**Data:**
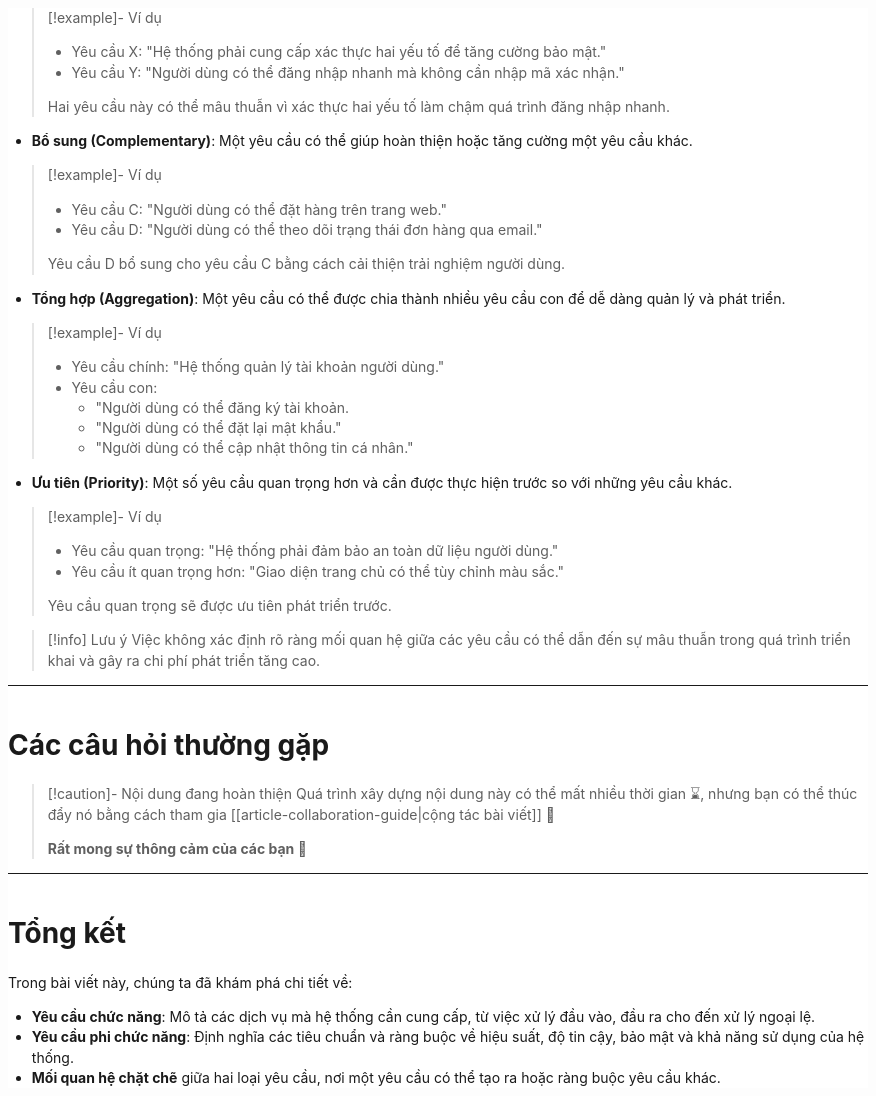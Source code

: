 > [!example]- Ví dụ
> - Yêu cầu X: "Hệ thống phải cung cấp xác thực hai yếu tố để tăng cường bảo mật."
> - Yêu cầu Y: "Người dùng có thể đăng nhập nhanh mà không cần nhập mã xác nhận."
> 
> Hai yêu cầu này có thể mâu thuẫn vì xác thực hai yếu tố làm chậm quá trình đăng nhập nhanh.

- **Bổ sung (Complementary)**: Một yêu cầu có thể giúp hoàn thiện hoặc tăng cường một yêu cầu khác.

> [!example]- Ví dụ
> - Yêu cầu C: "Người dùng có thể đặt hàng trên trang web."
> - Yêu cầu D: "Người dùng có thể theo dõi trạng thái đơn hàng qua email."
>
> Yêu cầu D bổ sung cho yêu cầu C bằng cách cải thiện trải nghiệm người dùng.

- **Tổng hợp (Aggregation)**: Một yêu cầu có thể được chia thành nhiều yêu cầu con để dễ dàng quản lý và phát triển.

> [!example]- Ví dụ
> - Yêu cầu chính: "Hệ thống quản lý tài khoản người dùng."
> - Yêu cầu con:
> 	- "Người dùng có thể đăng ký tài khoản.
> 	- "Người dùng có thể đặt lại mật khẩu."
> 	- "Người dùng có thể cập nhật thông tin cá nhân."

- **Ưu tiên (Priority)**: Một số yêu cầu quan trọng hơn và cần được thực hiện trước so với những yêu cầu khác.

> [!example]- Ví dụ
> - Yêu cầu quan trọng: "Hệ thống phải đảm bảo an toàn dữ liệu người dùng."
> - Yêu cầu ít quan trọng hơn: "Giao diện trang chủ có thể tùy chỉnh màu sắc."
> 
> Yêu cầu quan trọng sẽ được ưu tiên phát triển trước.

> [!info] Lưu ý
> Việc không xác định rõ ràng mối quan hệ giữa các yêu cầu có thể dẫn đến sự mâu thuẫn trong quá trình triển khai và gây ra chi phí phát triển tăng cao.

---

# Các câu hỏi thường gặp

> [!caution]- Nội dung đang hoàn thiện
> Quá trình xây dựng nội dung này có thể mất nhiều thời gian ⌛, nhưng bạn có thể thúc đẩy nó bằng cách tham gia [[article-collaboration-guide|cộng tác bài viết]] 🤝
> 
> **Rất mong sự thông cảm của các bạn 🙏**

---

# Tổng kết

Trong bài viết này, chúng ta đã khám phá chi tiết về:
- **Yêu cầu chức năng**: Mô tả các dịch vụ mà hệ thống cần cung cấp, từ việc xử lý đầu vào, đầu ra cho đến xử lý ngoại lệ.
- **Yêu cầu phi chức năng**: Định nghĩa các tiêu chuẩn và ràng buộc về hiệu suất, độ tin cậy, bảo mật và khả năng sử dụng của hệ thống.
- **Mối quan hệ chặt chẽ** giữa hai loại yêu cầu, nơi một yêu cầu có thể tạo ra hoặc ràng buộc yêu cầu khác.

**What the task requires:**
Of all the entries above, output exactly the lines between the one holding "- **Tổng hợp" and the one holding "[!info] Lưu ý", inclusive.

**Solution to this task:**
- **Tổng hợp (Aggregation)**: Một yêu cầu có thể được chia thành nhiều yêu cầu con để dễ dàng quản lý và phát triển.

> [!example]- Ví dụ
> - Yêu cầu chính: "Hệ thống quản lý tài khoản người dùng."
> - Yêu cầu con:
> 	- "Người dùng có thể đăng ký tài khoản.
> 	- "Người dùng có thể đặt lại mật khẩu."
> 	- "Người dùng có thể cập nhật thông tin cá nhân."

- **Ưu tiên (Priority)**: Một số yêu cầu quan trọng hơn và cần được thực hiện trước so với những yêu cầu khác.

> [!example]- Ví dụ
> - Yêu cầu quan trọng: "Hệ thống phải đảm bảo an toàn dữ liệu người dùng."
> - Yêu cầu ít quan trọng hơn: "Giao diện trang chủ có thể tùy chỉnh màu sắc."
> 
> Yêu cầu quan trọng sẽ được ưu tiên phát triển trước.

> [!info] Lưu ý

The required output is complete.